Thankfully for me, the company was quoting near a 52-week low due to Russian sanctions that forbid salmon import from Norway to Russia. Which I knew would have almost no impact on Nutreco in the long term whatsoever.
All of this would have been enough for me to pull the trigger, but then I discovered that Nutreco also decided to buy back shares for an equivalent of €100 million now that the stock was sitting at a 52-week low. And as a wise man knows: Management could be selling its own shares for a million reasons, but can only be buying for one reason.
Then I made a simple earnings model with moderate assumptions, which gave me a decent prospect of a €46.05 share price by 2017 versus €30 at the time. A return I could certainly live by, excluding the many dividends I'd be receiving in the meantime.

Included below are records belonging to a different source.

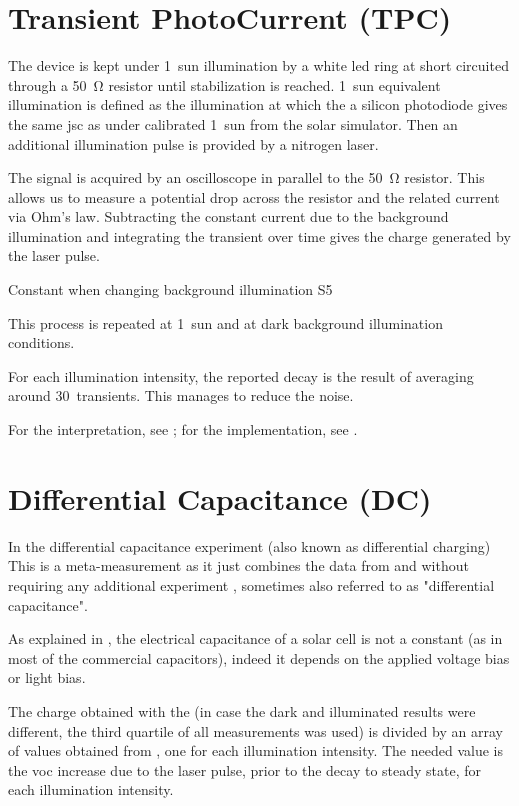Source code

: \section{Transient PhotoCurrent (TPC)}
\cite{ORegan2004}
	The device is kept under 1~sun illumination by a white \gls{led} ring at short circuited through a \SI{50}{\ohm} resistor until stabilization is reached. 1~sun equivalent illumination is defined as the illumination at which the a silicon photodiode gives the same \gls{jsc} as under calibrated 1~sun from the solar simulator. Then an additional illumination pulse is provided by a nitrogen laser.

	The signal is acquired by an oscilloscope in parallel to the \SI{50}{\ohm} resistor. This allows us to measure a potential drop across the resistor and the related current via Ohm's law. Subtracting the constant current due to the background illumination and integrating the transient over time gives the charge generated by the laser pulse.
	
	Constant when changing background illumination S5 \cite{Du2018}

	This process is repeated at 1~sun and at dark background illumination conditions.

	For each illumination intensity, the reported decay is the result of averaging around 30~transients. This manages to reduce the noise.

	For the interpretation, see ; for the implementation, see .

\section{Differential Capacitance (DC)}
	In the differential capacitance experiment (also known as differential charging)
	This is a meta-measurement as it just combines the data from  and  without requiring any additional experiment \cite{ORegan2005,ORegan2006,Shuttle2008}, sometimes also referred to as "differential capacitance".

	As explained in , the electrical capacitance of a solar cell is not a constant (as in most of the commercial capacitors), indeed it depends on the applied voltage bias or light bias.

	The charge obtained with the  (in case the dark and illuminated results were different, the third quartile of all  measurements was used) is divided by an array of values obtained from , one for each illumination intensity. The needed value is the \gls{voc} increase due to the laser pulse, prior to the decay to steady state, for each illumination intensity.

Now, two months later, Nutreco received a takeover bid of €40 per share, a fair price at the current moment and a 38.4% premium on when I got in. So I sold my position for €39.41 and cashed in a 38% return in 2 months, not bad if you ask me.
CF Industries (CF) at $206 was a weird and rare case. At first, I was very suspicious when I found the company as it all seemed too good to be true. The company was a market leader within the US. Had a strong track-record and history. Had a lot of institutional shareholders. Was operating in a relatively stable industry with great long-term prospects. Was quoting against 7 times its earnings. Its profit margin was high (+30%). Its current ratio was impressive (4.7). It had tons of cash on the balance sheet. I eventually took the bet and it came out very nicely.
I sold out a bit too soon at $245 after a return of 18.6% in a few months, as I decided the stock was fairly valued against a forward P/E of around 12 at the time. I should have known better and should have kept this gem until it came close to $300, indicating a P/E of 15. A few weeks ago the stock hit $280, which should have been my selling point. But perfectly timing the market is an impossible job.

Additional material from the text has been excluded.